- [What you will do]:
Copy all entries without alteration and skip the pictures they hold.
=======
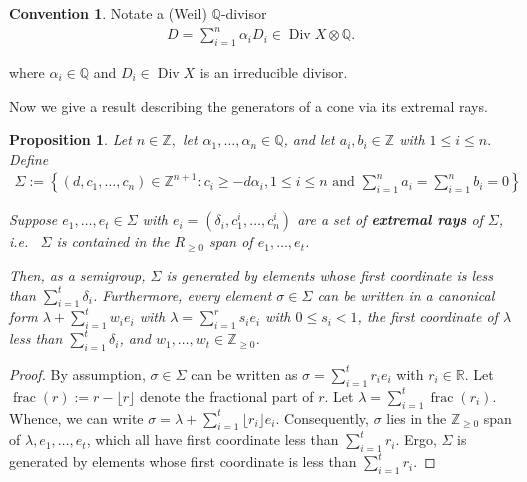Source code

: \documentclass{amsart}
\theoremstyle{plain}
\newtheorem{prop}[thm]{Proposition}
\theoremstyle{definition}
\newtheorem{convention}[thm]{Convention}
\theoremstyle{remark}
\numberwithin{equation}{section}
\newcommand\br{{\mathbb R}}
\newcommand\bq{{\mathbb Q}}
\newcommand\bz{{\mathbb Z}}
\DeclareMathOperator\di{Div}
\newcommand\pdeg{\delta}
\DeclareMathOperator{\fr}{frac}
\begin{document}
\begin{convention}
Notate a (Weil) $\bq$-divisor
\begin{align*}
	D = \sum_{i=1}^{n}\alpha_i D_i \in \di X \otimes \bq.
\end{align*}

\noindent
where $\alpha_i \in \bq$ and $D_i \in \di X$ is an irreducible divisor.
\end{convention}

Now we give a result describing the generators of a cone via its
extremal rays.

\begin{prop}
\label{prop:cone-generation}
Let $n \in \bz,$ let $\alpha_1, \ldots, \alpha_n \in \bq$, and let
$a_i, b_i \in \bz$ with $1 \leq i \leq n.$ Define
\begin{align*}
	\Sigma := \left \{(d, c_1, \ldots, c_n) \in \bz^{n + 1} : c_i \geq -
	d \alpha_i, 1 \leq i \leq n \text{ and } \sum_{i = 1}^{n} a_i =
	\sum_{i	= 1}^{n}b_i = 0 \right \}
\end{align*}

\noindent
Suppose $e_1, \ldots, e_t \in \Sigma$ with $e_i = (\pdeg_i, c_1^i,
\ldots, c_n^i)$ are a set of {\bf extremal rays} of $\Sigma$,
i.e.~ $\Sigma$ is contained in the $R_{\geq 0}$ span of
$e_1, \ldots, e_t$.

Then, as a semigroup, $\Sigma$ is generated by
elements whose first coordinate is less than $\sum_{i = 1}^{t}
\pdeg_i$. Furthermore, every element $\sigma \in \Sigma$ can be
written in a canonical form $\lambda + \sum_{i = 1}^{t} w_i e_i$ 
with $\lambda = \sum_{i = 1}^{r} s_i e_i$ with $0 \leq s_i < 1$, the
first coordinate of $\lambda$ less than $\sum_{i=1}^{t}\pdeg_i$,
and $w_1, \ldots, w_t \in \bz_{\geq 0}$.
\end{prop}

\begin{proof}
By assumption, $\sigma \in \Sigma$ can be written as $\sigma = \sum_
{i = 1}^{t} r_i e_i$ with $r_i \in \br$. Let $\fr(r) := r - \lfloor r
\rfloor$ denote the fractional part of $r$. Let $\lambda = \sum_{i = 1}
^{t} \fr(r_i)$. Whence, we can write $\sigma = \lambda + \sum_{i = 1}
^{t} \lfloor r_i \rfloor e_i.$ Consequently, $\sigma$ lies in the
$\bz_{\geq 0}$ span of $\lambda, e_1, \ldots, e_t$, which all have
first coordinate less than $\sum_{i=1}^{t} r_i$. Ergo, $\Sigma$ is
generated by elements whose first coordinate is less than
$\sum_{i = 1}^{t} r_i$.
\end{proof}
\end{document}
=======
- [Answer box]:
Source code

: \documentclass{amsart}
\theoremstyle{plain}
\newtheorem{prop}[thm]{Proposition}
\theoremstyle{definition}
\newtheorem{convention}[thm]{Convention}
\theoremstyle{remark}
\numberwithin{equation}{section}
\newcommand\br{{\mathbb R}}
\newcommand\bq{{\mathbb Q}}
\newcommand\bz{{\mathbb Z}}
\DeclareMathOperator\di{Div}
\newcommand\pdeg{\delta}
\DeclareMathOperator{\fr}{frac}
\begin{document}
\begin{convention}
Notate a (Weil) $\bq$-divisor
\begin{align*}
	D = \sum_{i=1}^{n}\alpha_i D_i \in \di X \otimes \bq.
\end{align*}

\noindent
where $\alpha_i \in \bq$ and $D_i \in \di X$ is an irreducible divisor.
\end{convention}

Now we give a result describing the generators of a cone via its
extremal rays.

\begin{prop}
\label{prop:cone-generation}
Let $n \in \bz,$ let $\alpha_1, \ldots, \alpha_n \in \bq$, and let
$a_i, b_i \in \bz$ with $1 \leq i \leq n.$ Define
\begin{align*}
	\Sigma := \left \{(d, c_1, \ldots, c_n) \in \bz^{n + 1} : c_i \geq -
	d \alpha_i, 1 \leq i \leq n \text{ and } \sum_{i = 1}^{n} a_i =
	\sum_{i	= 1}^{n}b_i = 0 \right \}
\end{align*}

\noindent
Suppose $e_1, \ldots, e_t \in \Sigma$ with $e_i = (\pdeg_i, c_1^i,
\ldots, c_n^i)$ are a set of {\bf extremal rays} of $\Sigma$,
i.e.~ $\Sigma$ is contained in the $R_{\geq 0}$ span of
$e_1, \ldots, e_t$.

Then, as a semigroup, $\Sigma$ is generated by
elements whose first coordinate is less than $\sum_{i = 1}^{t}
\pdeg_i$. Furthermore, every element $\sigma \in \Sigma$ can be
written in a canonical form $\lambda + \sum_{i = 1}^{t} w_i e_i$ 
with $\lambda = \sum_{i = 1}^{r} s_i e_i$ with $0 \leq s_i < 1$, the
first coordinate of $\lambda$ less than $\sum_{i=1}^{t}\pdeg_i$,
and $w_1, \ldots, w_t \in \bz_{\geq 0}$.
\end{prop}

\begin{proof}
By assumption, $\sigma \in \Sigma$ can be written as $\sigma = \sum_
{i = 1}^{t} r_i e_i$ with $r_i \in \br$. Let $\fr(r) := r - \lfloor r
\rfloor$ denote the fractional part of $r$. Let $\lambda = \sum_{i = 1}
^{t} \fr(r_i)$. Whence, we can write $\sigma = \lambda + \sum_{i = 1}
^{t} \lfloor r_i \rfloor e_i.$ Consequently, $\sigma$ lies in the
$\bz_{\geq 0}$ span of $\lambda, e_1, \ldots, e_t$, which all have
first coordinate less than $\sum_{i=1}^{t} r_i$. Ergo, $\Sigma$ is
generated by elements whose first coordinate is less than
$\sum_{i = 1}^{t} r_i$.
\end{proof}
\end{document}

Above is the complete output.